> [Problem description]
Line by line, please look for the word "CommentTok" in the following records, then copy each line you find it in.

> [Stored data]
========================================================================

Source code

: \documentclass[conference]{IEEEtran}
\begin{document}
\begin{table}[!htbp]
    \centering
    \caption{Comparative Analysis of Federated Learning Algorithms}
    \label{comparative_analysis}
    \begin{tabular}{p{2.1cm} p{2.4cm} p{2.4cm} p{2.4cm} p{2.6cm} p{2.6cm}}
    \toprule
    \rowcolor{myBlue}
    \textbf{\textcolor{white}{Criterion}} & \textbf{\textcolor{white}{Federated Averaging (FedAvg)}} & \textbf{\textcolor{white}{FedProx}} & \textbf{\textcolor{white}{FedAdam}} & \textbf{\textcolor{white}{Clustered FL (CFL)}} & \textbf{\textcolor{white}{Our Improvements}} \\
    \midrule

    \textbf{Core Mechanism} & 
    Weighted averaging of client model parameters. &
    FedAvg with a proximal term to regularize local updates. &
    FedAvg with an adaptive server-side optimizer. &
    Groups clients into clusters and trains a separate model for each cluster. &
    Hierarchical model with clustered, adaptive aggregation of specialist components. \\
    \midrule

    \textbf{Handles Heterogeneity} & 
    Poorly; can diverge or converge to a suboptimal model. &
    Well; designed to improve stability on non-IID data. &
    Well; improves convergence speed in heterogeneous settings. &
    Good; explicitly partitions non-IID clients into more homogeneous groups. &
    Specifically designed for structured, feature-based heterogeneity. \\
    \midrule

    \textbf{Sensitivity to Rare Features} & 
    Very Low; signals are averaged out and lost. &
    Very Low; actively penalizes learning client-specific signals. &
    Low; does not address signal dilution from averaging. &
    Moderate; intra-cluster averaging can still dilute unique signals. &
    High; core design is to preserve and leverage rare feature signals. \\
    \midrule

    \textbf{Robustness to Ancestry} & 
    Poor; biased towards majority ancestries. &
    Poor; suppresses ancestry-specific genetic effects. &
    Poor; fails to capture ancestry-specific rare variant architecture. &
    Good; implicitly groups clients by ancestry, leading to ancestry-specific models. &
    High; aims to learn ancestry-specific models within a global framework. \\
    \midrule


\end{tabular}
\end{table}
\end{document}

========================================================================

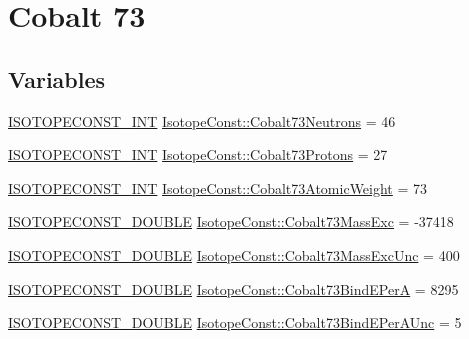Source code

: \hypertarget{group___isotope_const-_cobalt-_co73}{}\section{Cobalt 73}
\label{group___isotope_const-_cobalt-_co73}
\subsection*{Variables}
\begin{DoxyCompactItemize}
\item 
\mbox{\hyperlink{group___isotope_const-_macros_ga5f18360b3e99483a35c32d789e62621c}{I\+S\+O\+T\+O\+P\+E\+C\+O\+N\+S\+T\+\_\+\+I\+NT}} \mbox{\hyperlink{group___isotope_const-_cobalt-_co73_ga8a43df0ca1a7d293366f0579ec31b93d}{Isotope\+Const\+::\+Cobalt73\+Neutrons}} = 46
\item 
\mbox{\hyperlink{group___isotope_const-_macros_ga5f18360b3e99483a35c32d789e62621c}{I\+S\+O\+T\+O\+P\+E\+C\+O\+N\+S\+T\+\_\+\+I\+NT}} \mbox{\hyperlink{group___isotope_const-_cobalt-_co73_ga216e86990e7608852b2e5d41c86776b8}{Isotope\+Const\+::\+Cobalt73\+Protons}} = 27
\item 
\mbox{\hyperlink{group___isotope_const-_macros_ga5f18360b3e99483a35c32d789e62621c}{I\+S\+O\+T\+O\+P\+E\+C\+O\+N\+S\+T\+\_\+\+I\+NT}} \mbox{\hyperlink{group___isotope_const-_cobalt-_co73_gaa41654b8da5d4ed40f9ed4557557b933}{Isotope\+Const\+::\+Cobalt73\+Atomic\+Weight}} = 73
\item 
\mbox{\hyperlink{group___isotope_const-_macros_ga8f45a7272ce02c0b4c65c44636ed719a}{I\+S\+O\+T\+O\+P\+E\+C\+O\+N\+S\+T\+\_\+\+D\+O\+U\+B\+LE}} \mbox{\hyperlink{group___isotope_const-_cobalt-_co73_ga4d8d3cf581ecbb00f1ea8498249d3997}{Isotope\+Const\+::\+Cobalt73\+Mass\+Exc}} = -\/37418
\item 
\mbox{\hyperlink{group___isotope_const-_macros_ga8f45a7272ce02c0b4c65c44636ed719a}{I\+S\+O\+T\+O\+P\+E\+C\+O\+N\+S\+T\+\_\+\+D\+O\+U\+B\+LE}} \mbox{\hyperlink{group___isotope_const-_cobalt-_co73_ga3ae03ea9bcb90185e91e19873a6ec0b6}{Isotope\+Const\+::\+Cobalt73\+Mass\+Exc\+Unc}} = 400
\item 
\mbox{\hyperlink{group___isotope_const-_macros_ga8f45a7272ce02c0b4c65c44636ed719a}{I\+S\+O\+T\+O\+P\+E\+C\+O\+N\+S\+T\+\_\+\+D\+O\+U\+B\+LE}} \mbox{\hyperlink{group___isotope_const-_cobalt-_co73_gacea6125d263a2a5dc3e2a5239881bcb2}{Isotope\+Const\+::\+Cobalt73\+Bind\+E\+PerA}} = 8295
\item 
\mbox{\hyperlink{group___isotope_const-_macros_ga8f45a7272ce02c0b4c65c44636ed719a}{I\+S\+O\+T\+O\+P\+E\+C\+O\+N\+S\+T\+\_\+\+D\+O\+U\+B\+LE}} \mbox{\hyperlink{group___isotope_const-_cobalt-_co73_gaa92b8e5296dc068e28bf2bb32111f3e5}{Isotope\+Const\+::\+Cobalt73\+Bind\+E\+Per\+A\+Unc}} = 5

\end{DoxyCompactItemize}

========================================================================

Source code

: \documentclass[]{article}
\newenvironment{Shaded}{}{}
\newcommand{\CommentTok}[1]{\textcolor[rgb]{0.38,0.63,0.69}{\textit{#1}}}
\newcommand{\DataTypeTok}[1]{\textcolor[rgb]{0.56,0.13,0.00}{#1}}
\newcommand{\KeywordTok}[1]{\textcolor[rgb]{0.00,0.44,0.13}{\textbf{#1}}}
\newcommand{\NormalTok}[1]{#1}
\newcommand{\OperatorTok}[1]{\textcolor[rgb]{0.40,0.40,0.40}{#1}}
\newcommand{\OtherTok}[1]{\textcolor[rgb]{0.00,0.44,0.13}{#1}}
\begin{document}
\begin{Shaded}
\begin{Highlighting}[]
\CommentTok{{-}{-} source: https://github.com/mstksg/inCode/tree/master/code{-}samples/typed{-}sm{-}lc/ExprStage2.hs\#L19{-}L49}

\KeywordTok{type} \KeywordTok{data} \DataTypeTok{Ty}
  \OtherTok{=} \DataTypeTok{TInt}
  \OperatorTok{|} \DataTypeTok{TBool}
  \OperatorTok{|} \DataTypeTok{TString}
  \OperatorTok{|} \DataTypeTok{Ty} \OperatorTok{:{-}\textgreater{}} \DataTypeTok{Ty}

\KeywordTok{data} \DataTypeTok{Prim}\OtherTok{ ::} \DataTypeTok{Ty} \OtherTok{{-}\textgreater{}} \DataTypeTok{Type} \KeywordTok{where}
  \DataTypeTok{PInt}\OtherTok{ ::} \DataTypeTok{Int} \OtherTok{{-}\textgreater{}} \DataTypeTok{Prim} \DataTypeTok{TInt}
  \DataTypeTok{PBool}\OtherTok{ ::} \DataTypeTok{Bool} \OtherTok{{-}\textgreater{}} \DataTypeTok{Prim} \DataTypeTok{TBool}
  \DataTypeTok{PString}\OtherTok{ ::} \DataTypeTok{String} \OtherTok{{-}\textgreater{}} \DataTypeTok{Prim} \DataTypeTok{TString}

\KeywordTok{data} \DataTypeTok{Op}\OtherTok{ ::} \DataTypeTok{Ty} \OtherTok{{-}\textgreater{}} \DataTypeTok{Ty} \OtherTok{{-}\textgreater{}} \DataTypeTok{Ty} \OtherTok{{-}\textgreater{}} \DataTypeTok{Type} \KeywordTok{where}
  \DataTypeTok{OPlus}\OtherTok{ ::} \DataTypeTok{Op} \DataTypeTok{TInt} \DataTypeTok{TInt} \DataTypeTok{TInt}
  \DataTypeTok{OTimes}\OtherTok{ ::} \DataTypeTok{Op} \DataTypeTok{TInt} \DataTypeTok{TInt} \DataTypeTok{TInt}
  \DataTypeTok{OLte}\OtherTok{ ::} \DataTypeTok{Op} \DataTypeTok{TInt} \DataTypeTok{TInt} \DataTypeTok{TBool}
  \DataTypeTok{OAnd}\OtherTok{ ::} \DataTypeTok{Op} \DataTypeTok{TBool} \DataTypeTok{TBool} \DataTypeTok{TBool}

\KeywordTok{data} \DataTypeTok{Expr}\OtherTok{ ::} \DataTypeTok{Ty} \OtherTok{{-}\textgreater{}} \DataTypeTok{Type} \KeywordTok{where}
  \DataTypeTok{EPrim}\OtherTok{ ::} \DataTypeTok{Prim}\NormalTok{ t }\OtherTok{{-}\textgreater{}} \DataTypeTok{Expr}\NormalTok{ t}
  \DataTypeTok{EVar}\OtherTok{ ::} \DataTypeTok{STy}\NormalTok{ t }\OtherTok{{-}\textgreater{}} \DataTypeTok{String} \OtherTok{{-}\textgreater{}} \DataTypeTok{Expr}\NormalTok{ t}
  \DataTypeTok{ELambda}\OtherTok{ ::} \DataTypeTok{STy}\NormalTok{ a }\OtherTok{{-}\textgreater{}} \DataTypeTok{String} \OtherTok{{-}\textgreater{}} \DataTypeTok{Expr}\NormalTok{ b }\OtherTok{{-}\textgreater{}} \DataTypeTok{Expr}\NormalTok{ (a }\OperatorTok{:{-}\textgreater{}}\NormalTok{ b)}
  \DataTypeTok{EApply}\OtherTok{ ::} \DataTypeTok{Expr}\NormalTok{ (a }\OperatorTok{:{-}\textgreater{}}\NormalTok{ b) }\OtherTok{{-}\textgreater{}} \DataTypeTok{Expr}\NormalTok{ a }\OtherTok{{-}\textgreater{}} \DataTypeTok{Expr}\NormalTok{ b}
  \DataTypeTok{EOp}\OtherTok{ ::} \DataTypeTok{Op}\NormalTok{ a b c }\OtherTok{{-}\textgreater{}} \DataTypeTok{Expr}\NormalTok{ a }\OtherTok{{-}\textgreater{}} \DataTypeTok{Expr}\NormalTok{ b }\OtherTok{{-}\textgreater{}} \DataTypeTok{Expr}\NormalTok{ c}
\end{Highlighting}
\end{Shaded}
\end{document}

========================================================================

> [Written reply]
\newcommand{\CommentTok}[1]{\textcolor[rgb]{0.38,0.63,0.69}{\textit{#1}}}
\CommentTok{{-}{-} source: https://github.com/mstksg/inCode/tree/master/code{-}samples/typed{-}sm{-}lc/ExprStage2.hs\#L19{-}L49}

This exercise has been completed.